Re-OCR and/or batch detect for OCR'd files?

wbarnes4393 · June 9, 2022, 2:40pm

I’m trying to get started on organizing my home document digital filing system. I have some scanned pdfs. I think most are already OCR’d, but some may not be. Two questions:

Is there any harm in simply batch re-OCR’ing them all or does OCR’ing a file for a second time wreak any havoc?
Is there a way to batch search a folder to determine quickly which files are and are not OCR’d? Right now, all I know to do is pull up each file individually in a PDF application and try searching for text.
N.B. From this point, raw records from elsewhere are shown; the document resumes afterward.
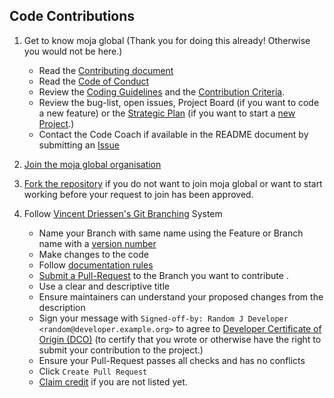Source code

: ## Code Contributions  

1. Get to know moja global (Thank you for doing this already! Otherwise you would not be here.)  
    * Read the [Contributing document](https://github.com/moja-global/About-moja-global/blob/master/CONTRIBUTING.md)
    * Read the [Code of Conduct](https://github.com/moja-global/.github/blob/master/CODE_OF_CONDUCT.md)
    * Review the [Coding Guidelines](https://github.com/moja-global/.github/blob/master/Governance/Coding-Guidelines.md) and the [Contribution Criteria](https://github.com/moja-global/.github/blob/master/Governance/Contribution-Criteria.md).
    * Review the bug-list, open issues, Project Board (if you want to code a new feature) or the [Strategic Plan](https://github.com/moja-global/About-moja-global/blob/master/Governance/Strategic-Plan.md) (if you want to start a [new Project](https://github.com/moja-global/About-moja-global/blob/master/Contributing/How-to-Start-a-New-Project.md).) 
    * Contact the Code Coach if available in the README document by submitting an [Issue](https://github.com/moja-global/About-moja-global/blob/master/Contributing/How-to-Provide-User-Feedback.md)  

1. [Join the moja global organisation](https://github.com/moja-global/About-moja-global/blob/master/Contributing/How-to-Join-moja-global.md)  

1. [Fork the repository](https://help.github.com/en/articles/fork-a-repo) if you do not want to join moja global or want to start working before your request to join has been approved.

1. Follow [Vincent Driessen's Git Branching](https://nvie.com/posts/a-successful-git-branching-model/) System
    * Name your Branch with same name using the Feature or Branch name with a [version number](https://github.com/moja-global/About-moja-global/blob/master/Contributing/How-to-Assign-a-Version.md)
    * Make changes to the code
    * Follow [documentation rules](https://github.com/moja-global/About-moja-global/blob/master/Contributing/How-to-Document-Your-Contribution.md)
    * [Submit a Pull-Request](https://github.com/moja-global/About-moja-global/blob/master/Contributing/How-to-Submit-a-Pull-Request.md) to the Branch you want to contribute .
    * Use a clear and descriptive title
    * Ensure maintainers can understand your proposed changes from the description
    * Sign your message with `Signed-off-by: Random J Developer <random@developer.example.org>` to agree to [Developer Certificate of Origin (DCO)](https://developercertificate.org/) (to certify that you wrote or otherwise have the right to submit your contribution to the project.)
    * Ensure your Pull-Request passes all checks and has no conflicts
    * Click `Create Pull Request`
    * [Claim credit](https://github.com/moja-global/About-moja-global/blob/master/Contributing/How-to-Get-Credit-for-Your-Contribution.md) if you are not listed yet.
Surely a better way? (in tinkering with the trial of DEVONthink Pro, it seems like there is a “PDF+text” attribute that does this, but upon some reflection I don’t think I am taking the DEVONthink plunge for now (simple file/folder management and OCR text search should be sufficient for me for now).

Ulli · June 9, 2022, 3:05pm

I run into the problem, that doing a second (or third…) OCR will decrease the quality of the original PDF, at least with some of the OCR-Apps.

tomalmy · June 9, 2022, 3:11pm

I handle this in Hazel, which inspects all incoming documents. It looks at the contents to determine where to move the PDF. If there is no match, which might be because the PDF has not been OCRed it tries this rule:

Explained: if the file extension is PDF and the file is not tagged “OCRed” and there is no OCRed word in the file, then the file is OCRed (done via an AppleScript), the OCRed tag is added, and all the rules are checked again. The OCRed tag prevents an infinite loop if no other rules are matched.

wbarnes4393 · June 10, 2022, 11:33pm

Thank you so much! I will give this a whirl.